Probablemente la fiebre amarilla llegó a América desde las zonas endémicas de África con el comercio y el tráfico de esclavos. Se sabe por los testimonios de Hernando Colón y Bartolomé de las Casas que el primer contacto de los europeos en ruta para América con un área endémica de fiebre amarilla se produjo durante el tercer viaje de Cristóbal Colón, en una escala que realizó con parte de su tripulación en las islas de Cabo Verde. El relato de Hernando Colón, hijo natural del descubridor, es bastante clarificador: “…decidió no esperar más; y especialmente porque temía que enfermase la gente, por ser aquella tierra malsana… las tres partes de los moradores de la isla estaban enfermos y todos tenían mal color”.
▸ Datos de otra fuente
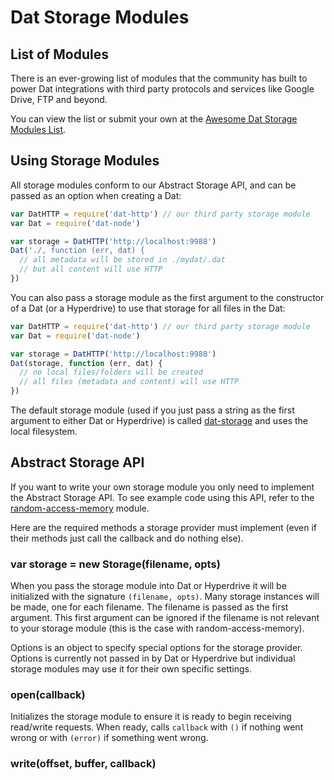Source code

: # Dat Storage Modules

## List of Modules

There is an ever-growing list of modules that the community has built to power Dat integrations with third party protocols and services like Google Drive, FTP and beyond.

You can view the list or submit your own at the [Awesome Dat Storage Modules List](https://github.com/datproject/awesome-dat#storage-modules).

## Using Storage Modules

All storage modules conform to our Abstract Storage API, and can be passed as an option when creating a Dat:

```js
var DatHTTP = require('dat-http') // our third party storage module
var Dat = require('dat-node')

var storage = DatHTTP('http://localhost:9988')
Dat('./, function (err, dat) {
  // all metadata will be stored in ./mydat/.dat
  // but all content will use HTTP
})
```

You can also pass a storage module as the first argument to the constructor of a Dat (or a Hyperdrive) to use that storage for all files in the Dat:

```js
var DatHTTP = require('dat-http') // our third party storage module
var Dat = require('dat-node')

var storage = DatHTTP('http://localhost:9988')
Dat(storage, function (err, dat) {
  // no local files/folders will be created
  // all files (metadata and content) will use HTTP
})
```

The default storage module (used if you just pass a string as the first argument to either Dat or Hyperdrive) is called [dat-storage](https://github.com/datproject/dat-storage) and uses the local filesystem.

## Abstract Storage API

If you want to write your own storage module you only need to implement the Abstract Storage API. To see example code using this API, refer to the [random-access-memory](https://github.com/mafintosh/random-access-memory/blob/master/index.js) module.

Here are the required methods a storage provider must implement (even if their methods just call the callback and do nothing else).

### var storage = new Storage(filename, opts)

When you pass the storage module into Dat or Hyperdrive it will be initialized with the signature `(filename, opts)`. Many storage instances will be made, one for each filename. The filename is passed as the first argument. This first argument can be ignored if the filename is not relevant to your storage module (this is the case with random-access-memory).

Options is an object to specify special options for the storage provider. Options is currently not passed in by Dat or Hyperdrive but individual storage modules may use it for their own specific settings.

### open(callback)

Initializes the storage module to ensure it is ready to begin receiving read/write requests. When ready, calls `callback` with `()` if nothing went wrong or with `(error)` if something went wrong.

### write(offset, buffer, callback)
Antes del tercer viaje de Colón no es fácil demostrar la existencia de fiebre amarilla en el continente americano y aunque algunos expertos han llegado a plantear que el cocoliztli de los aztecas podría haber sido el nombre utilizado para designar algunas epidemias de fiebre amarilla, parece que se trata más bien de descripciones del tifus exantemático o de alguna afección similar, ya que se presentaba con fiebres altas y hemorragias nasales abundantes.
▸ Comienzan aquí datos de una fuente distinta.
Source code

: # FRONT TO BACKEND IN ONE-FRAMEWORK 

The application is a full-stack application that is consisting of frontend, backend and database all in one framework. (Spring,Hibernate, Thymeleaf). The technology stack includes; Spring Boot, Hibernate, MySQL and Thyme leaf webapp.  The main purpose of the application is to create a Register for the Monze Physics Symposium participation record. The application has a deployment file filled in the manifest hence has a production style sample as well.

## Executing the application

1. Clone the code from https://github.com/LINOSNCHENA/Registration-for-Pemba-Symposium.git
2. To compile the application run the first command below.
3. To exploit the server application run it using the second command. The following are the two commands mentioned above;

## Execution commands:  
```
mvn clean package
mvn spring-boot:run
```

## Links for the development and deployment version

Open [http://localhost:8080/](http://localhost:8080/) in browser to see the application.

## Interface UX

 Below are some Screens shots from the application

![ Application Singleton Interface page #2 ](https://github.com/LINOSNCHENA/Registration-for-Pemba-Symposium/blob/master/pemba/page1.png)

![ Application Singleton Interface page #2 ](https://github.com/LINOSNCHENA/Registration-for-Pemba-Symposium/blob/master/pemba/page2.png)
En cambio, después del citado viaje, en el que tras la escala en la “isla enfermísima” la tripulación comenzó a enfermar, ya es posible explicar la transmisión de la fiebre amarilla del continente africano al Nuevo Mundo. Es más, según la opinión del historiador de la medicina Francisco Guerra, la selección natural de las distintas razas por la resistencia al virus ha dado como resultado la actual estructura racial y sociopolítica del Caribe. Una opinión parecida sostiene John Robert McNeill y, refiriéndose a las investigaciones de este último autor recogidas en Mosquito Empires, el premio Nobel de literatura Mario Vargas Llosa cuenta que la fiebre amarilla, junto con el paludismo, “ha hecho más para fraguar la historia de esa encrucijada de culturas, razas, leyes y tradiciones que es el Caribe que todos los indígenas, conquistadores, piratas, misioneros, contrabandistas, negreros e inmigrantes instalados en esas islas, costas y selvas bañadas por ese mar esmeralda e iluminadas por esos cielos lapslázuli”.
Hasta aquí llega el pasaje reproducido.